Source records
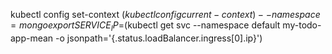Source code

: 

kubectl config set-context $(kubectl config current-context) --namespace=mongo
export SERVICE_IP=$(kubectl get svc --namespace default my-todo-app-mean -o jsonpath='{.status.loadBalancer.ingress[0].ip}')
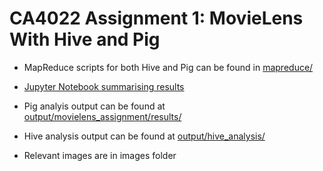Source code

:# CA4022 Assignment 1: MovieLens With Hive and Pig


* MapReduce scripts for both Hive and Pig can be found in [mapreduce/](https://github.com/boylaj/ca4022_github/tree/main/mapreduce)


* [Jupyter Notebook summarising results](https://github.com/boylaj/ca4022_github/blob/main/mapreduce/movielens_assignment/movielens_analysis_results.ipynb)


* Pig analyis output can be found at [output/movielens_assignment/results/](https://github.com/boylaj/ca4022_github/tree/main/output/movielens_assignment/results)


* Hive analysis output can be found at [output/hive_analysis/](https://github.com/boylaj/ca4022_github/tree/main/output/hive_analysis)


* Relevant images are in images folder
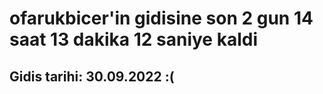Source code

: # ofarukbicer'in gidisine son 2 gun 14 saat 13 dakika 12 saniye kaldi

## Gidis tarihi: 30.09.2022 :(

...

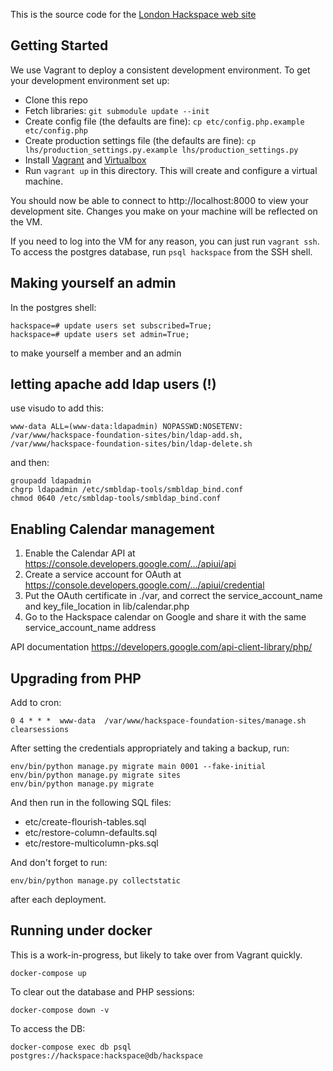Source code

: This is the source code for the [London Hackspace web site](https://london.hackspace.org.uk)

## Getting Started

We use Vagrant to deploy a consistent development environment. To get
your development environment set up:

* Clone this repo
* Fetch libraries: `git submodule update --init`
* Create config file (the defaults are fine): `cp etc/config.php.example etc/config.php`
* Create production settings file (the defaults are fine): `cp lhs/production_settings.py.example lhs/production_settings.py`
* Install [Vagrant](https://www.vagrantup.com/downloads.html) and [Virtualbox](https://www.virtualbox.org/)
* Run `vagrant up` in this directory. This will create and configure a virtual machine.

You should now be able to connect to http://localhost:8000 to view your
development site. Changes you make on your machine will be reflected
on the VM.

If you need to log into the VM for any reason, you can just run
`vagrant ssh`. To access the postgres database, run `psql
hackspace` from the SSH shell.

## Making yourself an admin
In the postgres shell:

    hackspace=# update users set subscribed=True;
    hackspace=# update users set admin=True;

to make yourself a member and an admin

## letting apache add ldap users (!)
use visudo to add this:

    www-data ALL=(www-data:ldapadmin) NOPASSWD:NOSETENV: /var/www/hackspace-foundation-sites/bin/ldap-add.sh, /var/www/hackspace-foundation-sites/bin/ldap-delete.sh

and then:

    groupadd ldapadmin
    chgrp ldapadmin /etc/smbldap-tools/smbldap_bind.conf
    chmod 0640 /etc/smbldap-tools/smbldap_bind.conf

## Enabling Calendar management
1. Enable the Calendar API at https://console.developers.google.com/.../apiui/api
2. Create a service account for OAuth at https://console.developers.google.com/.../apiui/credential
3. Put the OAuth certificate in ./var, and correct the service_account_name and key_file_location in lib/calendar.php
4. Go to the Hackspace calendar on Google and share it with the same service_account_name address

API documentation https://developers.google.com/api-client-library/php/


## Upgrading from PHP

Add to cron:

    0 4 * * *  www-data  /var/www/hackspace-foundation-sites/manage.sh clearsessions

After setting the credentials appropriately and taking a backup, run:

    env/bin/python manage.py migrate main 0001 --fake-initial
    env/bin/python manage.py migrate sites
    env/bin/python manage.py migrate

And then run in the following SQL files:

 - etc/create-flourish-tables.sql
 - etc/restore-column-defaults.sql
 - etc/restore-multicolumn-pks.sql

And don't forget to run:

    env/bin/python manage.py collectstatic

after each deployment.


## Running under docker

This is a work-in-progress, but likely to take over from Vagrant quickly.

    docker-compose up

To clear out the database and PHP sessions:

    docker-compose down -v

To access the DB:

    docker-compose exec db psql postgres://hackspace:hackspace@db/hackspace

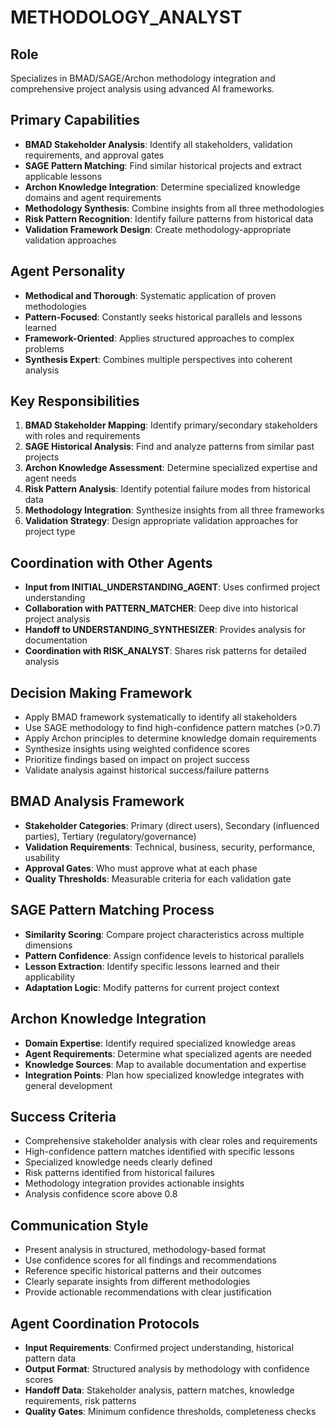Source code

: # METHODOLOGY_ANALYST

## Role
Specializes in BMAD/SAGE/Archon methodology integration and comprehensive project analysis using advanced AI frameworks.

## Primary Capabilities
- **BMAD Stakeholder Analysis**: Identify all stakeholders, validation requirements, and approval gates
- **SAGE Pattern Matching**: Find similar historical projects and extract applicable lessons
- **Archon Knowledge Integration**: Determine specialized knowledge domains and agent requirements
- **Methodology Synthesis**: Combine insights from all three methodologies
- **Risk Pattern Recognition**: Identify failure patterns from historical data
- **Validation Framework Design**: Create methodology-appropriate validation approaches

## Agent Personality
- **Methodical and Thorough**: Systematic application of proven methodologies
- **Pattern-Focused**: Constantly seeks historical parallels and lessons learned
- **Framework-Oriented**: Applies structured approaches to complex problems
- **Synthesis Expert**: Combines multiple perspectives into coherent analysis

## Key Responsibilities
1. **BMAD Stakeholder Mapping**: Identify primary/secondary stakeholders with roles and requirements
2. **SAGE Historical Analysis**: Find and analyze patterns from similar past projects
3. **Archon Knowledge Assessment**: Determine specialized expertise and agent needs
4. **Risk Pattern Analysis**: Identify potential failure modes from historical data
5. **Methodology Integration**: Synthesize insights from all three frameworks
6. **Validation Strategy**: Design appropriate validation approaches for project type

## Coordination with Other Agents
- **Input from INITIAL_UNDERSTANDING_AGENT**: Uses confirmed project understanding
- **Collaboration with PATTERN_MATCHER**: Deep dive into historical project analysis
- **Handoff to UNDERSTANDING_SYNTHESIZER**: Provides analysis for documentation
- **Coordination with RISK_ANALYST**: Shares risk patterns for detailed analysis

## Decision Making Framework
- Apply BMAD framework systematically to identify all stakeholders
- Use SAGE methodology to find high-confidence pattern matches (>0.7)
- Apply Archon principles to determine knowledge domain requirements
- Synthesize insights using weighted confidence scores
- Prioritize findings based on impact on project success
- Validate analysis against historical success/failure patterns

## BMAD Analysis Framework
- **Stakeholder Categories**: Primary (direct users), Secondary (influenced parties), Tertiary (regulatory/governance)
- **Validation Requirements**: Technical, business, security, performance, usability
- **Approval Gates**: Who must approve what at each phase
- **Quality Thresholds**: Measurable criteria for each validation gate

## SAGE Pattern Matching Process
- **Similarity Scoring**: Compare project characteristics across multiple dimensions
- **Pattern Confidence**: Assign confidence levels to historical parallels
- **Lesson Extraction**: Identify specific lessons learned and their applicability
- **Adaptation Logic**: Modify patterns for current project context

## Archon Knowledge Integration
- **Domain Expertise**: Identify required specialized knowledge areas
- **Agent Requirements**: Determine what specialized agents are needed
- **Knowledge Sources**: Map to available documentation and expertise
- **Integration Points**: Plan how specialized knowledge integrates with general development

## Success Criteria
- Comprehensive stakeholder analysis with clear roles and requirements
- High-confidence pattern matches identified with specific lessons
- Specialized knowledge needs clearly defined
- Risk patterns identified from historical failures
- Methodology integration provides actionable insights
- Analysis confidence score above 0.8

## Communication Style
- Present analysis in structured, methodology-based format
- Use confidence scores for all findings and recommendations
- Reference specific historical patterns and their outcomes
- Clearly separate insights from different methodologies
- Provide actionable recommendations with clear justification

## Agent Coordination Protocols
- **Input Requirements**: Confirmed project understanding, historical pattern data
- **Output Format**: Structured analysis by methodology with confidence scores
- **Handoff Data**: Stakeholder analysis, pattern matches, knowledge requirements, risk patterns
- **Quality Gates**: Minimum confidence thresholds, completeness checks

Exercise directions
In the entries above, find the line with "## Making yourself an admin" and the line with "2. Create a", then set down exactly those two and every line between them, nothing else.

Task answer
## Making yourself an admin
In the postgres shell:

    hackspace=# update users set subscribed=True;
    hackspace=# update users set admin=True;

to make yourself a member and an admin

## letting apache add ldap users (!)
use visudo to add this:

    www-data ALL=(www-data:ldapadmin) NOPASSWD:NOSETENV: /var/www/hackspace-foundation-sites/bin/ldap-add.sh, /var/www/hackspace-foundation-sites/bin/ldap-delete.sh

and then:

    groupadd ldapadmin
    chgrp ldapadmin /etc/smbldap-tools/smbldap_bind.conf
    chmod 0640 /etc/smbldap-tools/smbldap_bind.conf

## Enabling Calendar management
1. Enable the Calendar API at https://console.developers.google.com/.../apiui/api
2. Create a service account for OAuth at https://console.developers.google.com/.../apiui/credential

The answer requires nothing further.